We wtorek, niespełna dwa tygodnie po tym, gdy Shigeru Ishiba objął urząd premiera Japonii po Fumio Kishidzie, rozpoczęła się kampania przed wyborami do Izby Reprezentantów japońskiego parlamentu, zaplanowanymi na 27 października. Opozycja zarzuca Ishibie próbę wykorzystania "miesiąca miodowego" do utrzymania władzy.


Premier Ishiba, który na początku miesiąca został wybrany przewodniczącym rządzącej Partii Ludowo-Demokratycznej (LDP), wyznaczył swojemu ugrupowaniu cel zdobycia - wraz z partią koalicyjną, Komeito - co najmniej 233 mandatów, czyli zwykłej większości w 465-osobowej izbie.
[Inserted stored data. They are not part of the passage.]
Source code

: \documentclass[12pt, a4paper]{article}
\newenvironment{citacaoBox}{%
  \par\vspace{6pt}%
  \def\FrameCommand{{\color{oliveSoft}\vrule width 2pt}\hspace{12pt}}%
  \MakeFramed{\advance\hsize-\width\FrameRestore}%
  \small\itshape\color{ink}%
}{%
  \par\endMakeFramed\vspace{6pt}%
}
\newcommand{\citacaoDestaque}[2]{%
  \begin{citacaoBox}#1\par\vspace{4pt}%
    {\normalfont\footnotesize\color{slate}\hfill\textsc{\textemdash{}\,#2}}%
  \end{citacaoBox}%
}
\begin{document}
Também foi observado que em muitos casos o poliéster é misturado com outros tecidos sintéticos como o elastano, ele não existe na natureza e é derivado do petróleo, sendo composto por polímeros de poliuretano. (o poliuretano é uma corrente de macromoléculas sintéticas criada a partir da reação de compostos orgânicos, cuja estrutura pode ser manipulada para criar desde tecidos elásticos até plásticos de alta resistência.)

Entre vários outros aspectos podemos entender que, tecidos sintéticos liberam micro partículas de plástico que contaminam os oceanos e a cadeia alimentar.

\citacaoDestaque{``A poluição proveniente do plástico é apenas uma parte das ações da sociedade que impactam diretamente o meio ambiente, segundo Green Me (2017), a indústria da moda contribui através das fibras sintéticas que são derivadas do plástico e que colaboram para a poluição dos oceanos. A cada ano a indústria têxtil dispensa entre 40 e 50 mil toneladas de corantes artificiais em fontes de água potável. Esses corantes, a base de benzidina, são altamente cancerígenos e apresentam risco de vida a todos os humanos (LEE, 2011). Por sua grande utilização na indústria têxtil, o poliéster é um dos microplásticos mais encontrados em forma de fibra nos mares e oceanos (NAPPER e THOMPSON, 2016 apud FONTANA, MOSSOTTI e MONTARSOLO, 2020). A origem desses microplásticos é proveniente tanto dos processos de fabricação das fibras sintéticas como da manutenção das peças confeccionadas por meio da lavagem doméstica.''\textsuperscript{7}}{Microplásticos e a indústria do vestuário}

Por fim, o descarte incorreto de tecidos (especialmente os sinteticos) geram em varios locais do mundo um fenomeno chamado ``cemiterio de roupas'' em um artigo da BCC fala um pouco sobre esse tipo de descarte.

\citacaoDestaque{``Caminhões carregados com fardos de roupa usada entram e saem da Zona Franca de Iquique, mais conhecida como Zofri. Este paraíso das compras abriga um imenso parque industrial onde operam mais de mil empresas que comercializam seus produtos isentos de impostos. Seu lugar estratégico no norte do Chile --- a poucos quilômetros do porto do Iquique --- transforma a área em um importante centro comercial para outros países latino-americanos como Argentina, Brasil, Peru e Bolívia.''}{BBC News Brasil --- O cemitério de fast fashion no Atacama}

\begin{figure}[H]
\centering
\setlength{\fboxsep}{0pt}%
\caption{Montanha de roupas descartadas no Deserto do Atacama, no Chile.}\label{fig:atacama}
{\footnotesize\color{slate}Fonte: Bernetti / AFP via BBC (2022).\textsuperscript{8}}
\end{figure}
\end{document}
W rozwiązanej w ubiegłym tygodniu Izbie Reprezentantów LDP, wspólnie z koalicjantem, miała 288 posłów.
Główna opozycyjna Partia Konstytucyjno-Demokratyczna ma nadzieję na zmianę władzy w kraju, w którym przez większość okresu po II wojnie światowej nieprzerwanie rządziła LDP. Jej lider Yoshihiko Noda skrytykował Ishibę, zarzucając mu, że myśli, iż LDP "może zapewnić sobie zwycięstwo w okresie miesiąca miodowego", kiedy nowi przywódcy zwykle cieszą się początkowym wzrostem poparcia społecznego. Wyraził też pogląd, że szybkie rozpisanie przedterminowych wyborów jest próbą odwrócenia uwagi opinii publicznej od skandalu finansowego, w wyniku którego Fumio Kishida zrezygnował z ubiegania się o reelekcję.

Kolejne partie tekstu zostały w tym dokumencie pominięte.